Q: The new system is up and running. How much of a difference has that made?
A: It’s dramatically improved the quality of the beer. I think it’s cleaner, with more well-defined flavors. Consistency we don’t know yet, because we’ve only done, out of the 23 batches (so far), I think we’ve only had maybe three repeats. … Just having real equipment, getting a real boil, knocking it out into stainless steel (fermenters), where you can actually clean them – our fermenters are air-tight now, which I’ve heard is really important to brewing, and temperature control, that’s a big one. So we’re back to having the homebrew level of control, where we started (before opening the brewery), where you’ve got your tiny little batch that you just love and take care of. More of that’s in our control now, so now we can take the recipes and manipulate them to the beers that they should be. Before, you would make a batch and it would turn out however it turned out. You could try to replicate it, but you didn’t know if a good batch was the wild card, or if that’s how the beer was supposed to taste. So the quality of the beer has improved a lot, and consistency, I’m sure we’ll get there, probably.

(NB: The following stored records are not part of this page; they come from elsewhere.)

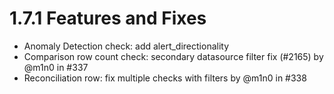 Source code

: # 1.7.1 Features and Fixes

* Anomaly Detection check: add alert\_directionality
* Comparison row count check: secondary datasource filter fix (#2165) by @m1n0 in #337
* Reconciliation row: fix multiple checks with filters by @m1n0 in #338
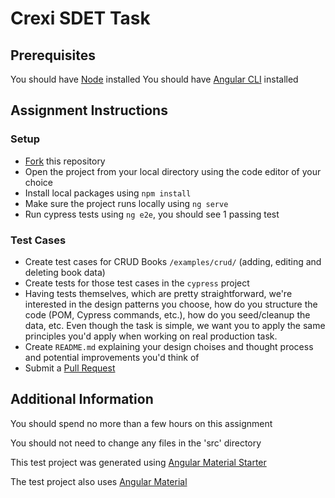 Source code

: # Crexi SDET Task

## Prerequisites
You should have [Node](https://nodejs.org/en/download/) installed
You should have [Angular CLI](https://angular.io/guide/setup-local) installed

## Assignment Instructions

### Setup
* [Fork](https://help.github.com/en/github/getting-started-with-github/fork-a-repo) this repository
* Open the project from your local directory using the code editor of your choice
* Install local packages using `npm install`
* Make sure the project runs locally using `ng serve`
* Run cypress tests using `ng e2e`, you should see 1 passing test

### Test Cases
* Create test cases for CRUD Books `/examples/crud/` (adding, editing and deleting book data)
* Create tests for those test cases in the `cypress` project
* Having tests themselves, which are pretty straightforward, we're interested in the design patterns you choose, how do you structure the code (POM, Cypress commands, etc.), how do you seed/cleanup the data, etc. Even though the task is simple, we want you to apply the same principles you'd apply when working on real production task.
* Create `README.md` explaining your design choises and thought process and potential improvements you'd think of
* Submit a [Pull Request](https://help.github.com/en/github/collaborating-with-issues-and-pull-requests/creating-a-pull-request-from-a-fork)

## Additional Information
You should spend no more than a few hours on this assignment

You should not need to change any files in the 'src' directory

This test project was generated using [Angular Material Starter](https://github.com/tomastrajan/angular-ngrx-material-starter)

The test project also uses [Angular Material](https://material.angular.io/components/categories)
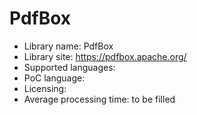 # PdfBox
* Library name: PdfBox
* Library site: https://pdfbox.apache.org/
* Supported languages:
* PoC language:
* Licensing:
* Average processing time: to be filled
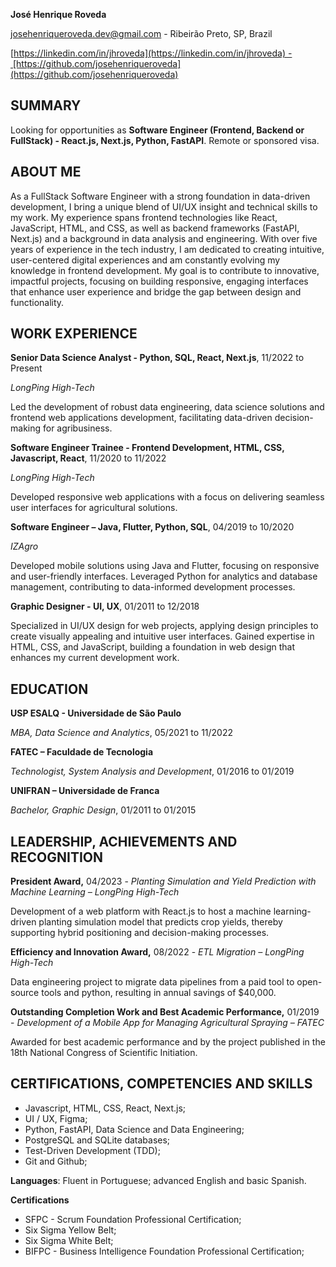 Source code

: **José Henrique Roveda**

[josehenriqueroveda.dev@gmail.com](mailto:josehenriqueroveda.dev@gmail.com) - Ribeirão Preto, SP, Brazil

[https://linkedin.com/in/jhroveda](https://linkedin.com/in/jhroveda) - [https://github.com/josehenriqueroveda](https://github.com/josehenriqueroveda)

## SUMMARY

Looking for opportunities as **Software Engineer (Frontend, Backend or FullStack) - React.js, Next.js, Python, FastAPI**. Remote or sponsored visa.

## ABOUT ME

As a FullStack Software Engineer with a strong foundation in data-driven development, I bring a unique blend of UI/UX insight and technical skills to my work. My experience spans frontend technologies like React, JavaScript, HTML, and CSS, as well as backend frameworks (FastAPI, Next.js) and a background in data analysis and engineering. With over five years of experience in the tech industry, I am dedicated to creating intuitive, user-centered digital experiences and am constantly evolving my knowledge in frontend development. My goal is to contribute to innovative, impactful projects, focusing on building responsive, engaging interfaces that enhance user experience and bridge the gap between design and functionality.

## WORK EXPERIENCE

**Senior Data Science Analyst - Python, SQL, React, Next.js**, 11/2022 to Present

_LongPing High-Tech_

Led the development of robust data engineering, data science solutions and frontend web applications development, facilitating data-driven decision-making for agribusiness.

**Software Engineer Trainee - Frontend Development, HTML, CSS, Javascript, React**, 11/2020 to 11/2022

_LongPing High-Tech_

Developed responsive web applications with a focus on delivering seamless user interfaces for agricultural solutions.

**Software Engineer – Java, Flutter, Python, SQL**, 04/2019 to 10/2020

_IZAgro_

Developed mobile solutions using Java and Flutter, focusing on responsive and user-friendly interfaces. Leveraged Python for analytics and database management, contributing to data-informed development processes.

**Graphic Designer - UI, UX**, 01/2011 to 12/2018

Specialized in UI/UX design for web projects, applying design principles to create visually appealing and intuitive user interfaces. Gained expertise in HTML, CSS, and JavaScript, building a foundation in web design that enhances my current development work.

## EDUCATION

**USP ESALQ - Universidade de São Paulo**

_MBA, Data Science and Analytics_, 05/2021 to 11/2022

**FATEC – Faculdade de Tecnologia**

_Technologist, System Analysis and Development_, 01/2016 to 01/2019

**UNIFRAN – Universidade de Franca**

_Bachelor, Graphic Design_, 01/2011 to 01/2015

## LEADERSHIP, ACHIEVEMENTS AND RECOGNITION

**President Award,** 04/2023 - _Planting Simulation and Yield Prediction with Machine Learning – LongPing High-Tech_

Development of a web platform with React.js to host a machine learning-driven planting simulation model that predicts crop yields, thereby supporting hybrid positioning and decision-making processes.

**Efficiency and Innovation Award,** 08/2022 - _ETL Migration – LongPing High-Tech_

Data engineering project to migrate data pipelines from a paid tool to open-source tools and python, resulting in annual savings of $40,000.

**Outstanding Completion Work and Best Academic Performance,** 01/2019 - _Development of a Mobile App for Managing Agricultural Spraying – FATEC_

Awarded for best academic performance and by the project published in the 18th National Congress of Scientific Initiation.

## CERTIFICATIONS, COMPETENCIES AND SKILLS 

*   Javascript, HTML, CSS, React, Next.js;
*   UI / UX, Figma;
*   Python, FastAPI, Data Science and Data Engineering;
*   PostgreSQL and SQLite databases;
*   Test-Driven Development (TDD);
*   Git and Github;

**Languages**: Fluent in Portuguese; advanced English and basic Spanish.

**Certifications**

*   SFPC - Scrum Foundation Professional Certification;
*   Six Sigma Yellow Belt;
*   Six Sigma White Belt;
*   BIFPC - Business Intelligence Foundation Professional Certification;
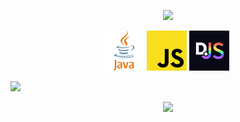 <p align="center">
    <img src="https://capsule-render.vercel.app/api?type=waving&color=timeGradient&height=200&text=J4C0B3Y&reversal=true&animation=fadeIn&fontAlignY=35">
</p>

<p align="center">
    <code><img title="Java" src="https://raw.githubusercontent.com/j4c0b3y/j4c0b3y/main/image/java.svg" width="64" alt=""></code>
    <code><img title="JavaScript" src="https://raw.githubusercontent.com/j4c0b3y/j4c0b3y/main/image/javascript.svg" width="64" alt=""></code>
    <code><img title="DiscordJS" src="https://raw.githubusercontent.com/j4c0b3y/j4c0b3y/main/image/discordjs.png" width="64" alt=""></code>
    <code><img title="Python" src="https://raw.githubusercontent.com/j4c0b3y/j4c0b3y/main/image/python.png" width="64" alt=""></code>
</p>




<img src="https://github-readme-stats.vercel.app/api?username=J4C0B3Y&show_icons=true&hide_border=true&title_color=c792ea&icon_color=89dcfe&count_private=true&bg_color=0d1117&text_color=d9d9d9">

<p align="center">
    <img src="https://capsule-render.vercel.app/api?type=waving&color=timeGradient&section=footer">
</p>
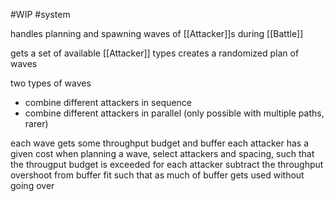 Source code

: #WIP
#system 

handles planning and spawning waves of [[Attacker]]s during [[Battle]]

gets a set of available [[Attacker]] types
creates a randomized plan of waves

two types of waves
- combine different attackers in sequence
- combine different attackers in parallel (only possible with multiple paths, rarer)

each wave gets some throughput budget and buffer
each attacker has a given cost
when planning a wave, select attackers and spacing, such that the througput budget is exceeded
for each attacker subtract the throughput overshoot from buffer
fit such that as much of buffer gets used without going over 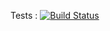 Tests : [![Build Status](https://travis-ci.com/Link-God/Algorithm.svg?branch=testing)](https://travis-ci.com/Link-God/Algorithm)
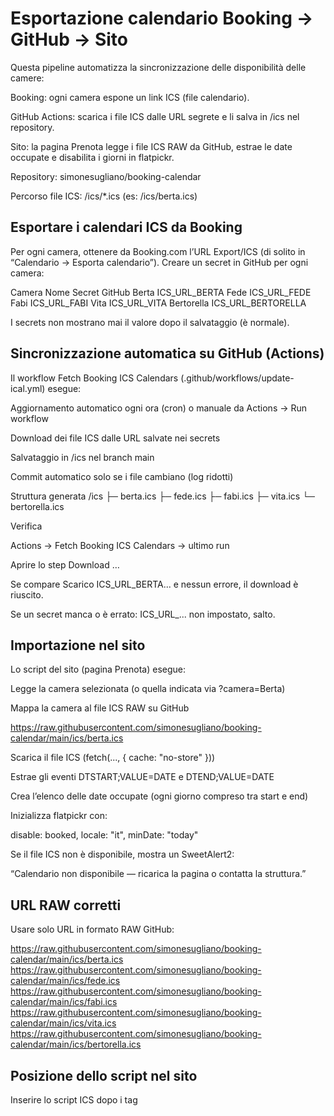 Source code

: # Esportazione calendario Booking → GitHub → Sito

Questa pipeline automatizza la sincronizzazione delle disponibilità delle camere:

Booking: ogni camera espone un link ICS (file calendario).

GitHub Actions: scarica i file ICS dalle URL segrete e li salva in /ics nel repository.

Sito: la pagina Prenota legge i file ICS RAW da GitHub, estrae le date occupate e disabilita i giorni in flatpickr.

Repository: simonesugliano/booking-calendar

Percorso file ICS: /ics/*.ics (es: /ics/berta.ics)

## Esportare i calendari ICS da Booking

Per ogni camera, ottenere da Booking.com l’URL Export/ICS (di solito in “Calendario → Esporta calendario”).
Creare un secret in GitHub per ogni camera:

Camera	Nome Secret GitHub
Berta	ICS_URL_BERTA
Fede	ICS_URL_FEDE
Fabi	ICS_URL_FABI
Vita	ICS_URL_VITA
Bertorella	ICS_URL_BERTORELLA

I secrets non mostrano mai il valore dopo il salvataggio (è normale).

## Sincronizzazione automatica su GitHub (Actions)

Il workflow Fetch Booking ICS Calendars (.github/workflows/update-ical.yml) esegue:

Aggiornamento automatico ogni ora (cron) o manuale da Actions → Run workflow

Download dei file ICS dalle URL salvate nei secrets

Salvataggio in /ics nel branch main

Commit automatico solo se i file cambiano (log ridotti)

Struttura generata
/ics
  ├─ berta.ics
  ├─ fede.ics
  ├─ fabi.ics
  ├─ vita.ics
  └─ bertorella.ics

Verifica

Actions → Fetch Booking ICS Calendars → ultimo run

Aprire lo step Download …

Se compare Scarico ICS_URL_BERTA... e nessun errore, il download è riuscito.

Se un secret manca o è errato: ICS_URL_... non impostato, salto.

## Importazione nel sito

Lo script del sito (pagina Prenota) esegue:

Legge la camera selezionata (o quella indicata via ?camera=Berta)

Mappa la camera al file ICS RAW su GitHub

https://raw.githubusercontent.com/simonesugliano/booking-calendar/main/ics/berta.ics


Scarica il file ICS (fetch(..., { cache: "no-store" }))

Estrae gli eventi DTSTART;VALUE=DATE e DTEND;VALUE=DATE

Crea l’elenco delle date occupate (ogni giorno compreso tra start e end)

Inizializza flatpickr con:

disable: booked,
locale: "it",
minDate: "today"


Se il file ICS non è disponibile, mostra un SweetAlert2:

“Calendario non disponibile — ricarica la pagina o contatta la struttura.”

## URL RAW corretti

Usare solo URL in formato RAW GitHub:

https://raw.githubusercontent.com/simonesugliano/booking-calendar/main/ics/berta.ics
https://raw.githubusercontent.com/simonesugliano/booking-calendar/main/ics/fede.ics
https://raw.githubusercontent.com/simonesugliano/booking-calendar/main/ics/fabi.ics
https://raw.githubusercontent.com/simonesugliano/booking-calendar/main/ics/vita.ics
https://raw.githubusercontent.com/simonesugliano/booking-calendar/main/ics/bertorella.ics

## Posizione dello script nel sito

Inserire lo script ICS dopo i tag <script> di Bootstrap e prima di </body>.

Lo script è collegato all’evento shown.bs.modal della modale Camere.

Quando la modale viene aperta, scarica e mostra le date occupate.

Se si arriva da un link con ?camera=..., la modale si apre automaticamente e mostra il calendario corretto.

## Performance e limiti

Frequenza: ogni ora (1000 run/mese ≈ entro i limiti gratuiti GitHub Actions)

Peso: pochi KB per file, commit solo se cambia qualcosa

Cache: disattivata (no-store + timestamp)

Affidabilità: dipende solo dai link ICS di Booking

Errore visibile: SweetAlert2 informa subito l’utente se Booking non risponde

## Manutenzione
Controllo rapido

GitHub → Actions → ultimo run → deve essere verde ✅

Aprire /ics/berta.ics → controllare data commit recente

In pagina Prenota → aprire modale → le date occupate devono essere disabilitate

Aggiungere una nuova camera

Creare un nuovo secret ICS_URL_NUOVACAMERA

Aggiungere la riga corrispondente nel workflow

Aggiungere la riga in ICS_LINKS nello script

Aggiornare la <select> e la pagina camere

Se Booking mostra pieno ma il sito no

Eseguire Run workflow manuale

Aprire /ics/ e controllare se le nuove date sono presenti

Se il file ICS di Booking è vuoto → Booking non aggiorna correttamente l’export

## Errori comuni
Errore	Causa	Soluzione
ICS_URL_* non impostato	Secret mancante	Aggiungere il secret corretto
fetch() scarica HTML	URL non RAW	Usare raw.githubusercontent.com/...
Date non aggiornate	Caching Booking	Attendere o ridurre intervallo a 30 min
SweetAlert “Calendario non disponibile”	Booking offline o URL errato	Verificare link ICS
## Sicurezza e legalità

Gli ICS sono dati pubblici forniti da Booking per la sincronizzazione.

Nessun dato personale dei clienti viene scaricato.

I link ICS restano protetti nei GitHub Secrets.

Nessuna API privata o accesso non autorizzato viene utilizzato.

## FAQ

Posso usare HTTPS?
Sì, tutti gli URL sono HTTPS.

Posso vedere i log dei download?
Sì, da GitHub → Actions → Workflow → Step “Download …”.

Cosa succede se Booking cambia link?
Il workflow segnala errore. Basta aggiornare il secret con il nuovo URL.

🔗 Link utili

Repo: https://github.com/simonesugliano/booking-calendar

Cartella ICS: https://github.com/simonesugliano/booking-calendar/tree/main/ics

RAW ICS (esempio): https://raw.githubusercontent.com/simonesugliano/booking-calendar/main/ics/berta.ics





 <script>
document.addEventListener("DOMContentLoaded", async () => {
  const modalCamere = document.getElementById("modalCamere");
  if (!modalCamere) return;

  // --- Mappa camere → link ICS RAW GitHub ---
  const ICS_LINKS = {
    Berta: "https://raw.githubusercontent.com/simonesugliano/booking-calendar/main/ics/berta.ics",
    Fede: "https://raw.githubusercontent.com/simonesugliano/booking-calendar/main/ics/fede.ics",
    Fabi: "https://raw.githubusercontent.com/simonesugliano/booking-calendar/main/ics/fabi.ics",
    Vita: "https://raw.githubusercontent.com/simonesugliano/booking-calendar/main/ics/vita.ics",
    Bertorella: "https://raw.githubusercontent.com/simonesugliano/booking-calendar/main/ics/bertorella.ics"
  };

  const cameraSelect = modalCamere.querySelector('select[name="camera"]');
  const checkinInput = modalCamere.querySelector('#checkin');
  const checkoutInput = modalCamere.querySelector('#checkout');

  // --- Funzione che scarica le date da Booking (.ics) ---
  async function getBookedDates(icsUrl) {
    try {
      const response = await fetch(icsUrl, { cache: "no-store" });
      if (!response.ok) {
        await Swal.fire({
          icon: "warning",
          title: "Calendario non disponibile",
          html: `
            <p>⚠️ Si è verificato un problema nel caricamento del calendario delle prenotazioni.</p>
            <p>Ti consigliamo di <b>ricaricare la pagina</b> o contattare direttamente la struttura per verificare la disponibilità.</p>
          `,
          confirmButtonText: "Ricarica pagina",
          confirmButtonColor: "#5a9a5d",
        });
        location.reload();
        return [];
      }

      const text = await response.text();
      const matches = [...text.matchAll(/DTSTART;VALUE=DATE:(\d+)[\s\S]*?DTEND;VALUE=DATE:(\d+)/g)];
      const booked = [];

      for (const [, start, end] of matches) {
        const s = new Date(start.slice(0, 4), start.slice(4, 6) - 1, start.slice(6, 8));
        const e = new Date(end.slice(0, 4), end.slice(4, 6) - 1, end.slice(6, 8));
        for (let d = new Date(s); d < e; d.setDate(d.getDate() + 1)) {
          booked.push(d.toISOString().split("T")[0]);
        }
      }
      console.log("Date non disponibili:", booked);
      return booked;
    } catch (err) {
      console.error("Errore caricamento ICS:", err);
      return [];
    }
  }

  // --- Funzione per aggiornare il calendario ---
  async function aggiornaCalendario(camera) {
    const url = ICS_LINKS[camera];
    if (!url) return;
    const booked = await getBookedDates(url);

    flatpickr(checkinInput, {
      dateFormat: "Y-m-d",
      disable: booked,
      locale: "it",
      minDate: "today",
      onDayCreate: (dObj, dStr, fp, dayElem) => {
        const date = dayElem.dateObj.toISOString().split("T")[0];
        if (booked.includes(date)) {
          dayElem.classList.add("booked-day");
          dayElem.setAttribute("title", "Prenotato");
        }
      }
    });

    flatpickr(checkoutInput, {
      dateFormat: "Y-m-d",
      disable: booked,
      locale: "it",
      minDate: "today"
    });
  }

  // --- Attiva la logica ogni volta che si apre la modale ---
  modalCamere.addEventListener("shown.bs.modal", async () => {
    const camera = cameraSelect.value;
    if (camera) await aggiornaCalendario(camera);
  });

  // --- Cambio manuale della camera ---
  cameraSelect.addEventListener("change", async (e) => {
    await aggiornaCalendario(e.target.value);
  });

  // --- Caso speciale: arrivo da “Le nostre camere” con ?camera= ---
  const params = new URLSearchParams(window.location.search);
  const cameraParam = params.get("camera");
  if (cameraParam) {
    // Mostra la modale dopo il caricamento completo
    const modal = new bootstrap.Modal(modalCamere);
    modal.show();

    // Aspetta che la modale sia visibile, poi imposta e aggiorna
    setTimeout(async () => {
      cameraSelect.value = cameraParam;
      await aggiornaCalendario(cameraParam);
    }, 600);

    // Pulisce l’URL
    const url = new URL(window.location);
    url.searchParams.delete("camera");
    window.history.replaceState({}, document.title, url);
  }
});
</script>
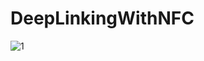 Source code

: # DeepLinkingWithNFC



![1](https://user-images.githubusercontent.com/59531305/164887870-17455e13-d8b5-4094-98cd-0e71571dde2e.PNG)





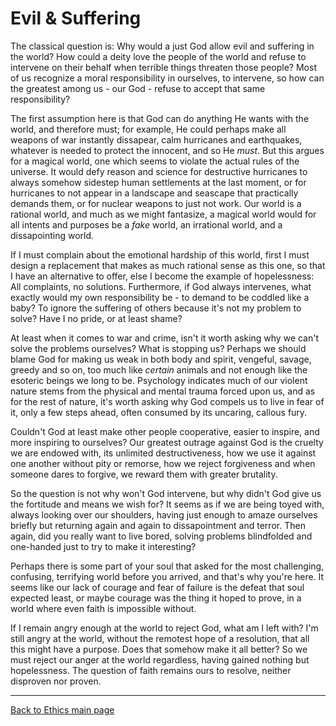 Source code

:# Evil & Suffering

The classical question is: Why would a just God allow evil and suffering in the world? How could a deity love the people of the world and refuse to intervene on their behalf when terrible things threaten those people? Most of us recognize a moral responsibility in ourselves, to intervene, so how can the greatest among us - our God - refuse to accept that same responsibility?

The first assumption here is that God can do anything He wants with the world, and therefore must; for example, He could perhaps make all weapons of war instantly dissapear, calm hurricanes and earthquakes, whatever is needed to protect the innocent, and so He *must*. But this argues for a magical world, one which seems to violate the actual rules of the universe. It would defy reason and science for destructive hurricanes to always somehow sidestep human settlements at the last moment, or for hurricanes to not appear in a landscape and seascape that practically demands them, or for nuclear weapons to just not work. Our world is a rational world, and much as we might fantasize, a magical world would for all intents and purposes be a *fake* world, an irrational world, and a dissapointing world.

If I must complain about the emotional hardship of this world, first I must design a replacement that makes as much rational sense as this one, so that I have an alternative to offer, else I become the example of hopelessness: All complaints, no solutions. Furthermore, if God always intervenes, what exactly would my own responsibility be - to demand to be coddled like a baby? To ignore the suffering of others because it's not my problem to solve? Have I no pride, or at least shame?

At least when it comes to war and crime, isn't it worth asking why we can't solve the problems ourselves? What is stopping us? Perhaps we should blame God for making us weak in both body and spirit, vengeful, savage, greedy and so on, too much like *certain* animals and not enough like the esoteric beings we long to be. Psychology indicates much of our violent nature stems from the physical and mental trauma forced upon us, and as for the rest of nature, it's worth asking why God compels us to live in fear of it, only a few steps ahead, often consumed by its uncaring, callous fury.

Couldn't God at least make other people cooperative, easier to inspire, and more inspiring to ourselves? Our greatest outrage against God is the cruelty we are endowed with, its unlimited destructiveness, how we use it against one another without pity or remorse, how we reject forgiveness and when someone dares to forgive, we reward them with greater brutality.

So the question is not why won't God intervene, but why didn't God give us the fortitude and means we wish for? It seems as if we are being toyed with, always looking over our shoulders, having just enough to amaze ourselves briefly but returning again and again to dissapointment and terror. Then again, did you really want to live bored, solving problems blindfolded and one-handed just to try to make it interesting?

Perhaps there is some part of your soul that asked for the most challenging, confusing, terrifying world before you arrived, and that's why you're here. It seems like our lack of courage and fear of failure is the defeat that soul expected least, or maybe courage was the thing it hoped to prove, in a world where even faith is impossible without.

If I remain angry enough at the world to reject God, what am I left with? I'm still angry at the world, without the remotest hope of a resolution, that all this might have a purpose. Does that somehow make it all better? So we must reject our anger at the world regardless, having gained nothing but hopelessness. The question of faith remains ours to resolve, neither disproven nor proven.

----

[Back to Ethics main page](./README.md)

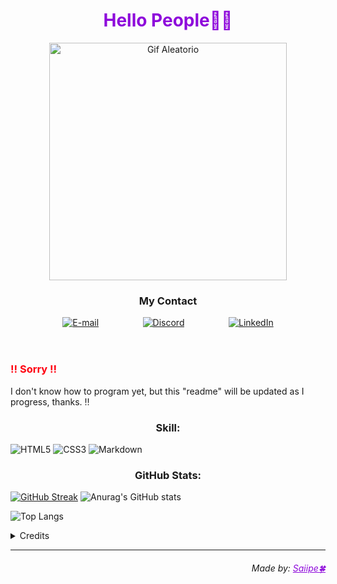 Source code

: 
<header>

<h1 align="center"> <span style="color:#8e09db">Hello People👋🤭</span> </h1>

<div align="center"><img height="380em" src="https://media.tenor.com/BrNtIejIcXUAAAAd/pixel-art.gif" alt="Gif Aleatorio">
</div>

<h3 align="center"> My Contact </h3>

<p align="center">
<a style="margin: 33.3px" href="mailto:itauandejesus@gmail.com">
<img src="https://img.shields.io/badge/-email-020114?style=for-the-badge&amp;logo=microsoft-outlook&amp;logoColor=8e09db&amp;color:FFF" alt="E-mail"></a>
<a style="margin: 33.3px" href="https://discord.com/users/854166321487151145"><img src="https://img.shields.io/badge/Discord-000?style=for-the-badge&amp;logo=discord&amp;logoColor=8e09db&amp;color:FFF" alt="Discord"></a>
<a style="margin: 33.3px" href="https://www.linkedin.com/in/itauan"><img src="https://img.shields.io/badge/-LinkedIn-020114?style=for-the-badge&amp;logo=linkedin&amp;logoColor=8e09db&amp;color:FFF" alt="LinkedIn"></a>
    </p>

</header>

<article>

<!--Continued-->

<h3> <div  style="color: #ff0011"> ‼️ Sorry ‼️ </div> </h3> 
I don't know how to program yet, but this "readme" will be updated as I progress, thanks. ‼️
</article>

<h3 align="center"> Skill:</h3>

![HTML5](https://img.shields.io/badge/HTML5-000?style=for-the-badge&logo=html5)
![CSS3](https://img.shields.io/badge/CSS3-000?style=for-the-badge&logo=css3&logoColor=264CE4)
![Markdown](https://img.shields.io/badge/Markdown-000?style=for-the-badge&logo=markdown)


<h3 align="center"> GitHub Stats:</h3>

[![GitHub Streak](https://streak-stats.demolab.com/?user=Saiipe&theme=midnight-purple&background=000&border=30A3DC&dates=FFF)](https://git.io/streak-stats)
![Anurag's GitHub stats](https://github-readme-stats.vercel.app/api?username=saiipe&theme=midnight-purple&show_icons=true)

![Top Langs](https://github-readme-stats-git-masterrstaa-rickstaa.vercel.app/api/top-langs/?username=saiipe&bg_color=000&border_color=30A3DC&title_color=E94D5F&text_color=FFF)

<details align="left">
  <summary>Credits</summary> 
  - Structure by <a href="https://github.com/elidianaandrade/dio-lab-open-source/tree/main">Dio-lab</a>
  <br>
  - Reference by <a href="https://github.com/felipeAguiarCode#--hello-world-">FelipeAguiarCode</a>
  <br>
   - Great help by <a href="chat.openai.com/?">Chat GPT</a>
  <br>
</details>

***
<footer> <h6 align="right"> Made by: <a href="https://github.com/saiipe" style="color: #8e09db ">Saiipe🍀</a> </h6> </footer>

We’re still learning a lot, because the first time any of us worked on commercial equipment is when it showed up at the brewery. So we’re learning how to be professional brewers instead of homebrewers brewing commercially, that’s a much different thing. It’s removed a little bit of the spontaneity of it, and that’s one thing I miss. We used to have a stockpile of grains, and it was, what do you feel like brewing? On a seven-barrel, it’s not, oh, I’m going to use 20 pounds of this, it’s I need 120 pounds of this, and you usually don’t have it lying around. So now I know what we’re brewing next week, I know what we’re brewing tomorrow. That’s not how we’re used to brewing.
Q: Part of the charm of Mad Bomber has always been the steady stream of new beers. Is that going to change now with the larger system?
A: Beers are still going to rotate, though it’s almost impossible to rotate with the same frequency. It takes folks in the taproom a long time to drink seven barrels, when there’s eight beers on tap. (With the old system) you would come in two weeks after your first visit and there would be a whole new lineup on the board. … The idea to keep things rotating quickly is to keep them rotating on the distribution side. So we can continue to brew new beers, and just keep pushing them out – we’ll keep two kegs for the taproom, and send the rest out the door. That way, a week later, that one’s gone and we rotate another one in. (And) we should be adding more taps soon. We’re going to add eight more taps, so we might not rotate as often, but the goal is we’ll have a root beer, a cider, and 14 of our beers on. So they might not rotate as often, but there will be more variety.